British internet users are increasingly discontented about broadband speeds. Britain, which once had some of the fastest broadband services in the world, is now lagging behind and lack of investment in infrastructure could perpetuate the problem.

While government ministers seem more concerned about attempting to censor certain websites or legislating against file-sharing sites, there has been little attempt to address the problem of erratic broadband services.

Other countries have been quick to realise the importance of investment in fibre-optic cable networks to meet the increasing demand for high-speed connectivity. These networks can support multiple channels of HD and 3D TV, online gaming and ultrafast data transfers.

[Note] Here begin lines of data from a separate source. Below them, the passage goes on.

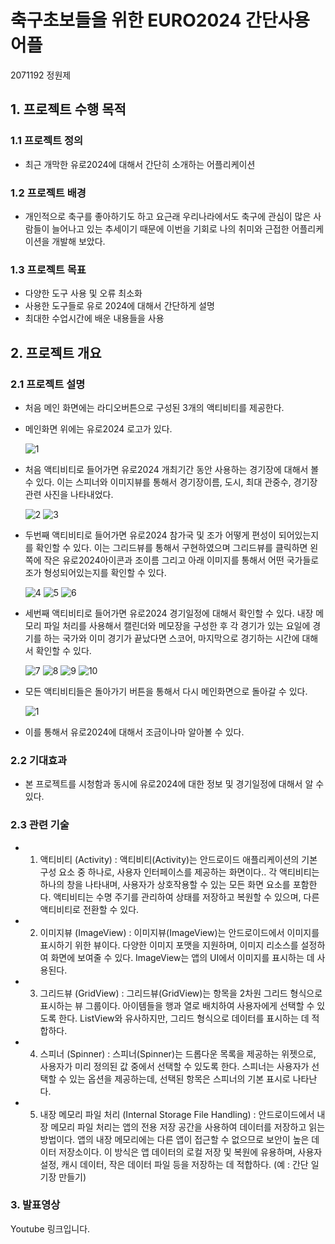 # 축구초보들을 위한 EURO2024 간단사용어플
2071192 정원제

## 1. 프로젝트 수행 목적

### 1.1 프로젝트 정의
- 최근 개막한 유로2024에 대해서 간단히 소개하는 어플리케이션
  
### 1.2 프로젝트 배경
- 개인적으로 축구를 좋아하기도 하고 요근래 우리나라에서도 축구에 관심이 많은 사람들이 늘어나고 있는 추세이기 때문에 이번을 기회로 나의 취미와 근접한 어플리케이션을 개발해 보았다.
    
### 1.3 프로젝트 목표
- 다양한 도구 사용 및 오류 최소화
- 사용한 도구들로 유로 2024에 대해서 간단하게 설명 
- 최대한 수업시간에 배운 내용들을 사용

## 2. 프로젝트 개요

### 2.1 프로젝트 설명
- 처음 메인 화면에는 라디오버튼으로 구성된 3개의 액티비티를 제공한다.
- 메인화면 위에는 유로2024 로고가 있다.
  
  ![1](https://github.com/Jungwonje/-/assets/172956248/7321d26c-408d-481f-90cf-fae33e1b7bd8)
- 처음 액티비티로 들어가면 유로2024 개최기간 동안 사용하는 경기장에 대해서 볼 수 있다. 이는 스피너와 이미지뷰를 통해서 경기장이름, 도시, 최대 관중수, 경기장 관련 사진을 나타내었다.
  
  ![2](https://github.com/Jungwonje/-/assets/172956248/3ba67e4e-beed-4829-ae31-f1db3deab07a)
  ![3](https://github.com/Jungwonje/-/assets/172956248/53fda46b-ebfd-4966-9a63-9fc8174cf061)
- 두번째 액티비티로 들어가면 유로2024 참가국 및 조가 어떻게 편성이 되어있는지를 확인할 수 있다. 이는 그리드뷰를 통해서 구현하였으며 그리드뷰를 클릭하면 왼쪽에 작은 유로2024아이콘과 조이름 그리고 아래 이미지를 통해서 어떤 국가들로 조가 형성되어있는지를 확인할 수 있다.
  
  ![4](https://github.com/Jungwonje/-/assets/172956248/e130c27d-3920-45a7-ae30-a0e0a3ba7e80)
  ![5](https://github.com/Jungwonje/-/assets/172956248/092afb0a-fd7a-4dd0-88f8-5277ebbe8840)
  ![6](https://github.com/Jungwonje/-/assets/172956248/3735b01f-a5d8-4f69-b6bd-76fd5a118b66)
- 세번째 액티비티로 들어가면 유로2024 경기일정에 대해서 확인할 수 있다. 내장 메모리 파일 처리를 사용해서 캘린더와 메모장을 구성한 후 각 경기가 있는 요일에 경기를 하는 국가와 이미 경기가 끝났다면 스코어, 마지막으로 경기하는 시간에 대해서 확인할 수 있다.
  
  ![7](https://github.com/Jungwonje/-/assets/172956248/067cad30-7479-454a-9ce8-10ba35bd56f6)
  ![8](https://github.com/Jungwonje/-/assets/172956248/6e6b2b5a-754d-43c1-ba92-b89383731204)
  ![9](https://github.com/Jungwonje/-/assets/172956248/670b7126-33aa-4cf3-ac31-44253f20a0df)
  ![10](https://github.com/Jungwonje/-/assets/172956248/db6212a6-1377-4482-9fed-c832b6c30431)
- 모든 액티비티들은 돌아가기 버튼을 통해서 다시 메인화면으로 돌아갈 수 있다.
  
  ![1](https://github.com/Jungwonje/-/assets/172956248/7321d26c-408d-481f-90cf-fae33e1b7bd8)
- 이를 통해서 유로2024에 대해서 조금이나마 알아볼 수 있다.

### 2.2 기대효과
- 본 프로젝트를 시청함과 동시에 유로2024에 대한 정보 및 경기일정에 대해서 알 수 있다.

### 2.3 관련 기술
- 1. 액티비티 (Activity) : 액티비티(Activity)는 안드로이드 애플리케이션의 기본 구성 요소 중 하나로, 사용자 인터페이스를 제공하는 화면이다.. 각 액티비티는 하나의 창을 나타내며, 사용자가 상호작용할 수 있는 모든 화면 요소를 포함한다. 액티비티는 수명 주기를 관리하여 상태를 저장하고 복원할 수 있으며, 다른 액티비티로 전환할 수 있다.
- 2. 이미지뷰 (ImageView) : 이미지뷰(ImageView)는 안드로이드에서 이미지를 표시하기 위한 뷰이다. 다양한 이미지 포맷을 지원하며, 이미지 리소스를 설정하여 화면에 보여줄 수 있다. ImageView는 앱의 UI에서 이미지를 표시하는 데 사용된다.
- 3. 그리드뷰 (GridView) : 그리드뷰(GridView)는 항목을 2차원 그리드 형식으로 표시하는 뷰 그룹이다. 아이템들을 행과 열로 배치하여 사용자에게 선택할 수 있도록 한다. ListView와 유사하지만, 그리드 형식으로 데이터를 표시하는 데 적합하다.
- 4. 스피너 (Spinner) : 스피너(Spinner)는 드롭다운 목록을 제공하는 위젯으로, 사용자가 미리 정의된 값 중에서 선택할 수 있도록 한다. 스피너는 사용자가 선택할 수 있는 옵션을 제공하는데, 선택된 항목은 스피너의 기본 표시로 나타난다.
- 5. 내장 메모리 파일 처리 (Internal Storage File Handling) : 안드로이드에서 내장 메모리 파일 처리는 앱의 전용 저장 공간을 사용하여 데이터를 저장하고 읽는 방법이다. 앱의 내장 메모리에는 다른 앱이 접근할 수 없으므로 보안이 높은 데이터 저장소이다. 이 방식은 앱 데이터의 로컬 저장 및 복원에 유용하며, 사용자 설정, 캐시 데이터, 작은 데이터 파일 등을 저장하는 데 적합하다. (예 : 간단 일기장 만들기)
 
### 3. 발표영상
Youtube 링크입니다.
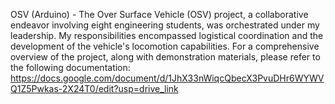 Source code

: OSV (Arduino) - The Over Surface Vehicle (OSV) project, a collaborative endeavor involving eight engineering students, was orchestrated under my leadership. My responsibilities encompassed logistical coordination and the development of the vehicle's locomotion capabilities. For a comprehensive overview of the project, along with demonstration materials, please refer to the following documentation: https://docs.google.com/document/d/1JhX33nWiqcQbecX3PvuDHr6WYWVQ1Z5Pwkas-2X24T0/edit?usp=drive_link
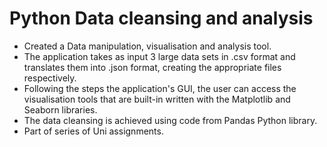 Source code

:# Python Data cleansing and analysis

* Created a Data manipulation, visualisation and analysis tool.
* The application takes as input 3 large data sets in .csv format and translates them into .json format, creating the appropriate files respectively.
* Following the steps the application's GUI, the user can access the visualisation tools that are built-in written with the Matplotlib and Seaborn libraries. 
* The data cleansing is achieved using code from Pandas Python library.
* Part of series of Uni assignments.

Britain’s poor performance is conspicuous from the statistics. Russia already has 12 million homes connected to fibre optic networks. France has 6 million and has committed to bringing fibre-optics to 70% of French households by 2010. Even Australia, where the size of the country make the engineering daunting, the government aims to connect 90% of households to a fibre network. By comparison, Britain has around 400,000 fibre-optic connections.

For the broadband that is available, consumer experience suggests the service is unreliable, and that service providers tend to be misleading with their descriptions of speeds available. Survey results for The Guardian revealed the disparity between the speeds that providers like BT and Virgin advertise, and the actual speeds that are achieved.

From the government’s point of views they face a dilemma. Do they invest in costly upgrades to infrastructure that is vital for business and desirable to the consumer, or do they face the prospect of Britain becoming the island of slow connections?